This was certainly true of the Irish emigrants of the 1840s who travelled to North American searching for Freedom from oppression and hardship. However, upon arrival on the continent, it quickly became apparent that their dream of freedom was far from a reality.
Faced with a nativist ideology in North America, many Irish immigrants were ghettoised and treated poorly by their new nation. But for many, the American Army offered a chance to pursue freedom and integrate into a new community. Among them was Jon Riley, who joined the army in the hopes of fighting the British. But, like Patrick Sarsfield, Riley was soon faced with a stark choice. With an impending invasion of Mexico by North America, Riley chose to abandon his army post and joined the Mexicans in their struggle for Freedom.
Call To Arms
Born in County Galway in 1818, Riley emigrated to North America in 1843 - landing in Michigan already an experienced soldier and artilleryman. His artillery skills were desperately needed by the Mexican army and quickly shone in battle, providing vital support for the Mexican forces.
|'One Man's Hero' is a 1999 film based on the story|
of Jon Riley and the Saint Patrick's Battalion
It was then decided that the Mexican army should establish a foreign battalion, which Riley would lead. He soon made the famous flag of the Battallón de San Patricio - which had 'Erin Go Bragh' (Ireland Forever) written across it - and the Battalion grew in numbers as more and more joined their campaign for freedom.

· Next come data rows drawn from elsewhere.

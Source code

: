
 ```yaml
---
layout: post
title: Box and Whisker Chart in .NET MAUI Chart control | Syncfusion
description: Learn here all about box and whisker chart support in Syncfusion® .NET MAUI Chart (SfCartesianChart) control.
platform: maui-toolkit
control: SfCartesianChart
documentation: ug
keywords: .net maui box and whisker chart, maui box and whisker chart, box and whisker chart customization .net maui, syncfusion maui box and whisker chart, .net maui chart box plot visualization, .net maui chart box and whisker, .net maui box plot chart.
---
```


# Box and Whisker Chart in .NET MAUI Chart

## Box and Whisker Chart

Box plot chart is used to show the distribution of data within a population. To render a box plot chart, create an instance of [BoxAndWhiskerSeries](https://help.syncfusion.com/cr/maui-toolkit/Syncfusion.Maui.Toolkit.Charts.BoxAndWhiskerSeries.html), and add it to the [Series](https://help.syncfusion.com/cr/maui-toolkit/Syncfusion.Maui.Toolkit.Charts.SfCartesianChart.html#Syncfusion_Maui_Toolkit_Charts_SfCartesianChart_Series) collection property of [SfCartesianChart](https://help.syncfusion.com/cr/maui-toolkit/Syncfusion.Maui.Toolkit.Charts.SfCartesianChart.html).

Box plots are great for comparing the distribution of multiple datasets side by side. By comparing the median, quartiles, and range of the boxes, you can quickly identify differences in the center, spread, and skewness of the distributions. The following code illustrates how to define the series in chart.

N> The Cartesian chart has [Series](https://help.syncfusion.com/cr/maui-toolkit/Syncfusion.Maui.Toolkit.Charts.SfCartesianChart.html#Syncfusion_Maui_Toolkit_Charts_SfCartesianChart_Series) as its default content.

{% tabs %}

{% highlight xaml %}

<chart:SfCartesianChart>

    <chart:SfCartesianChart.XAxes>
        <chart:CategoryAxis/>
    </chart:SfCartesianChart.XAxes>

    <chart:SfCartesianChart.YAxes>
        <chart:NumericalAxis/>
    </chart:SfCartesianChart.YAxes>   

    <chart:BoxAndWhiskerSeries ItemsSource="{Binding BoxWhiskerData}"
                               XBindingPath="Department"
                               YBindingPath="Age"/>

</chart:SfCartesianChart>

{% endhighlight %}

At the close of the war, many of the San Patricios were tried as deserters to the US army and hanged. Riley was not among them, however, and was imprisoned. He was tormented with lashings and branded with a 'D' on both of his cheeks, marking his decision to dessert the US army. Eventually, he was released from prison and allowed to live in the country he fought for.
|Statue commemorating the Saint |
Patrick's Battalion in Co. Galway
Although it's tragic that Riley never truly knew the freedom he sought, his actions have been honoured in both Ireland and Mexico. Mexico produced a bronze statue commemorating the Battallón de San Patricio, which it gave to Ireland as a gift. This has been placed in Cliften, Co. Galway - the birthplace of the San Patricios' leader.